Taking away the blame
For persons who struggle with their weight and the physicians that care for them, this designation of obesity as a disease is seen as a victory. Currently, there are very few resources available to those with obesity as this entity has been viewed as self-induced. The current dogma suggests that obesity can be cured with proper diet and nutrition.
Many persons believe that if you are eating the right foods in the proper portion sizes and following a dedicated exercise regimen, you will never become obese. However, science has taught us that while this may be the case for some persons, there is not a “one size fits all” approach to obesity.
Studies have shown that hormones in the body such as leptin and ghrelin play a role in the weight status of an individual. These hormones are just a few of the hormones that regulate energy balance in the human body. Leptin, a hormone that is primarily produced by fat, circulates in the bloodstream and communicates with the brain whether or not the body has had enough to eat.
For persons that have a higher leptin level, they will tend to eat more as their body does not sense that there is enough food or energy on board. The leptin level varies from person to person.
Some studies suggest that blacks are more likely to have a higher leptin level than whites. One such study indicated that leptin levels were much higher in black women, even after controlling for factors such as weight. The authors suggested that further research into leptin is needed to investigate racial differences in obesity-related diseases.
Current data from the CDC indicate that 36 percent of adults in the United States overall are characterized as obese. And ethnic minorities have the highest rates of obesity. Half of African-Americans are considered obese while only 34 percent of Caucasian Americans are considered obese.

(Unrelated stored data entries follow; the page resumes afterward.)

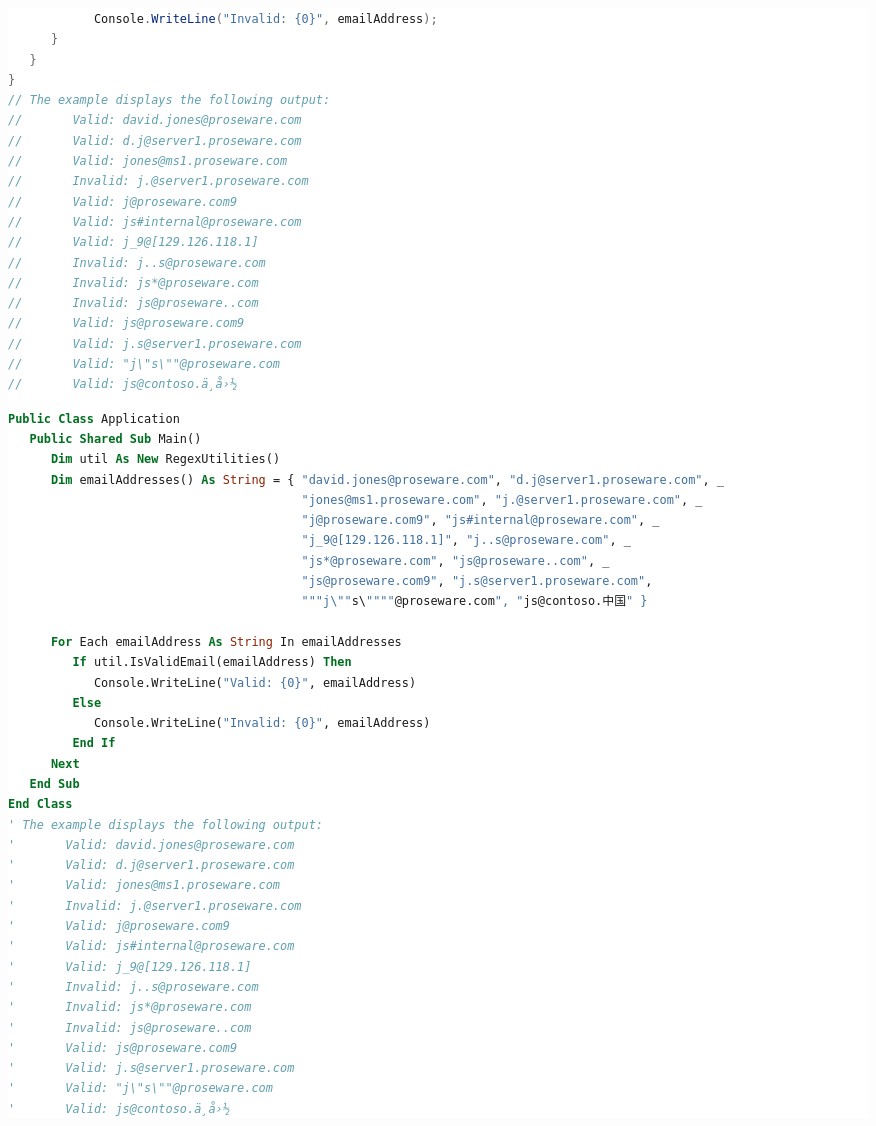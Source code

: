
 ```csharp
            Console.WriteLine("Invalid: {0}", emailAddress);
      }                                            
   }
}
// The example displays the following output:
//       Valid: david.jones@proseware.com
//       Valid: d.j@server1.proseware.com
//       Valid: jones@ms1.proseware.com
//       Invalid: j.@server1.proseware.com
//       Valid: j@proseware.com9
//       Valid: js#internal@proseware.com
//       Valid: j_9@[129.126.118.1]
//       Invalid: j..s@proseware.com
//       Invalid: js*@proseware.com
//       Invalid: js@proseware..com
//       Valid: js@proseware.com9
//       Valid: j.s@server1.proseware.com
//       Valid: "j\"s\""@proseware.com
//       Valid: js@contoso.ä¸­å›½
```

```vb
Public Class Application
   Public Shared Sub Main()
      Dim util As New RegexUtilities()
      Dim emailAddresses() As String = { "david.jones@proseware.com", "d.j@server1.proseware.com", _
                                         "jones@ms1.proseware.com", "j.@server1.proseware.com", _
                                         "j@proseware.com9", "js#internal@proseware.com", _
                                         "j_9@[129.126.118.1]", "j..s@proseware.com", _
                                         "js*@proseware.com", "js@proseware..com", _
                                         "js@proseware.com9", "j.s@server1.proseware.com",
                                         """j\""s\""""@proseware.com", "js@contoso.中国" }

      For Each emailAddress As String In emailAddresses
         If util.IsValidEmail(emailAddress) Then
            Console.WriteLine("Valid: {0}", emailAddress)
         Else
            Console.WriteLine("Invalid: {0}", emailAddress)
         End If      
      Next                                            
   End Sub
End Class
' The example displays the following output:
'       Valid: david.jones@proseware.com
'       Valid: d.j@server1.proseware.com
'       Valid: jones@ms1.proseware.com
'       Invalid: j.@server1.proseware.com
'       Valid: j@proseware.com9
'       Valid: js#internal@proseware.com
'       Valid: j_9@[129.126.118.1]
'       Invalid: j..s@proseware.com
'       Invalid: js*@proseware.com
'       Invalid: js@proseware..com
'       Valid: js@proseware.com9
'       Valid: j.s@server1.proseware.com
'       Valid: "j\"s\""@proseware.com
'       Valid: js@contoso.ä¸­å›½
```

While there are differences in access to high quality foods and safe spaces for physical activity, these differences persist even when levels of income and education are equal. African-American men who have a college degree are more likely to be obese than African-American men without a high school education. African-American women, the subgroup with the highest obesity rates, also have higher rates of obesity if they have higher income and education levels. While we have yet to understand all of the reasons that account for the higher obesity rates in the African-American community, it is clear that African-Americans are disproportionately affected by obesity and obesity-related disease processes such as Type 2 diabetes and heart disease.
With the largest organized group of physicians, the AMA, acknowledging obesity as a disease, they have helped to pave the way for policy changes and medical coverage of obesity. In 2012, The Centers for Medicare and Medicaid Services began to reimburse primary care providers for obesity screening and counseling in patients 65 and older.

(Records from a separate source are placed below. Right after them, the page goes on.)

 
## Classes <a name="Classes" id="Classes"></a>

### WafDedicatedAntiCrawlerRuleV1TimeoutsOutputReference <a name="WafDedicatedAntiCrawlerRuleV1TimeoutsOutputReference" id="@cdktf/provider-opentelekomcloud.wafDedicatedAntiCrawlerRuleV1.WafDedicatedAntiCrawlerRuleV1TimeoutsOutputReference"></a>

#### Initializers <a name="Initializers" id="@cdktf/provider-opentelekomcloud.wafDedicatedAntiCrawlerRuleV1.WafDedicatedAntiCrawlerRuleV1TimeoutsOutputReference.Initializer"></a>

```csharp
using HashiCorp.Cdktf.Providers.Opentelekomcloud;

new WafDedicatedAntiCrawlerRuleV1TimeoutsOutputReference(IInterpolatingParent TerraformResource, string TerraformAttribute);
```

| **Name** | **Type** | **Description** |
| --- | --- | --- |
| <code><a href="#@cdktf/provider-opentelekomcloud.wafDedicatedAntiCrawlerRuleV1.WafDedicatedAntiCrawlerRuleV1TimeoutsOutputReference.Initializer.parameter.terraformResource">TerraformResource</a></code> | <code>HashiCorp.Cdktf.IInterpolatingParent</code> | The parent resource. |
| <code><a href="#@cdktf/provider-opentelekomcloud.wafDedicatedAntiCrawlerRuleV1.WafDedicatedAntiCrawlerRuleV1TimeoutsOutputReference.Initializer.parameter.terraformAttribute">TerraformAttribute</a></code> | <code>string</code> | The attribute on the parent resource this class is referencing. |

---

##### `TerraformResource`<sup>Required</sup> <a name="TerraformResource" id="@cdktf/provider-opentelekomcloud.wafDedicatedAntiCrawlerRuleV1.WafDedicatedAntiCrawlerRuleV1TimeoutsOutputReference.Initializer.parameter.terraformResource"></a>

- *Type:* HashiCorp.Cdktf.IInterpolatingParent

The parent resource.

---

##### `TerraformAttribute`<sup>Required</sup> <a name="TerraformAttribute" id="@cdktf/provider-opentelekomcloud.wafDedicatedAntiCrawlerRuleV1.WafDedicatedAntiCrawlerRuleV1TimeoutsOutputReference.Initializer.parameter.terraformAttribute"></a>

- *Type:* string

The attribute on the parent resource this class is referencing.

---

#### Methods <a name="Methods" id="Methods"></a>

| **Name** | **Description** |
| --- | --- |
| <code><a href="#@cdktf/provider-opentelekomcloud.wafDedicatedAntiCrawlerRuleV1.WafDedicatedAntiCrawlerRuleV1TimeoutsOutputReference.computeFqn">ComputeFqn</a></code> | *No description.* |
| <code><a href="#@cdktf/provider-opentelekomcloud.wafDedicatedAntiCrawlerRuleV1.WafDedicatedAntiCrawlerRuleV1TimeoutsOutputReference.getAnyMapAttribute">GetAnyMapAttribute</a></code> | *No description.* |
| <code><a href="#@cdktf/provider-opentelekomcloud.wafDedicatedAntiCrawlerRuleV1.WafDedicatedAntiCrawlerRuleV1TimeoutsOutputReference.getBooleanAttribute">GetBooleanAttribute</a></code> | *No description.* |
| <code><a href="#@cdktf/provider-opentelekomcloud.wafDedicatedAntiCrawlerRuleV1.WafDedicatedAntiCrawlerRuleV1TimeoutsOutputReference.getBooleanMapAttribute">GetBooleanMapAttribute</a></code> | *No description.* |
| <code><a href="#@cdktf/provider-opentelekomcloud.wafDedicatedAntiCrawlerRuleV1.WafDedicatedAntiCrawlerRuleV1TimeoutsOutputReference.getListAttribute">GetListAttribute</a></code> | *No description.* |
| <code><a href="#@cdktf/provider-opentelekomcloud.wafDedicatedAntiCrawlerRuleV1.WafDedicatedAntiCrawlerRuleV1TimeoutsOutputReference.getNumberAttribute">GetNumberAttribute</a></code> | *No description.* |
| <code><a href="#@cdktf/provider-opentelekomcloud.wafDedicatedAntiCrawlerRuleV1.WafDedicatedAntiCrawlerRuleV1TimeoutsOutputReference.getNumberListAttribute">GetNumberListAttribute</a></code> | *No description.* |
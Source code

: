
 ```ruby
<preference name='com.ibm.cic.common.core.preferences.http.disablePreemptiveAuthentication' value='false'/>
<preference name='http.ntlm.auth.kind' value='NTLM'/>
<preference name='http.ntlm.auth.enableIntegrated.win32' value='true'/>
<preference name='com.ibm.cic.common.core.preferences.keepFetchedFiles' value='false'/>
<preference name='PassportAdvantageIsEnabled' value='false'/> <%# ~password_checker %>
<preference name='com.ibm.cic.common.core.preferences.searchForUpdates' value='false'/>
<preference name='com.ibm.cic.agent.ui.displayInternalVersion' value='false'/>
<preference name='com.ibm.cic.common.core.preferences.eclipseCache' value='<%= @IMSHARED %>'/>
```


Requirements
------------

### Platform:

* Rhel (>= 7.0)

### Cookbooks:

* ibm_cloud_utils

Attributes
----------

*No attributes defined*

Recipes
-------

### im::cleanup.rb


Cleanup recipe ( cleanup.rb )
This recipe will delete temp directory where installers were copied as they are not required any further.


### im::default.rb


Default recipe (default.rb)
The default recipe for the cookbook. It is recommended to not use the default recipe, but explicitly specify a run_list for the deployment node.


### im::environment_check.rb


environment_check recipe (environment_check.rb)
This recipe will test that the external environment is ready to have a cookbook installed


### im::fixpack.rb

More dollars need to be allocated towards the treatment of obesity in the 36 percent of adults and 17 percent of children and adolescents who already have this diagnosis. Efforts should also be made towards prevention of obesity by ensuring adequate resources for all populations with particular emphasis on ethnic minority populations due to the higher disease burden.
Conservative estimates of obesity costs demonstrate that this disease process costs approximately $147 billion U.S. dollars annually. While African-Americans are more likely to struggle with their weight, they are less likely to access care to reduce the disease burden of obesity on their quality of life. The AMA should be applauded for their recent strides to improve the health of all Americans.
While the war on obesity is far from over, we have won one recent battle — obesity has been acknowledged as a disease. Now let’s focus our attention on reducing obesity to improve the health of generations to come.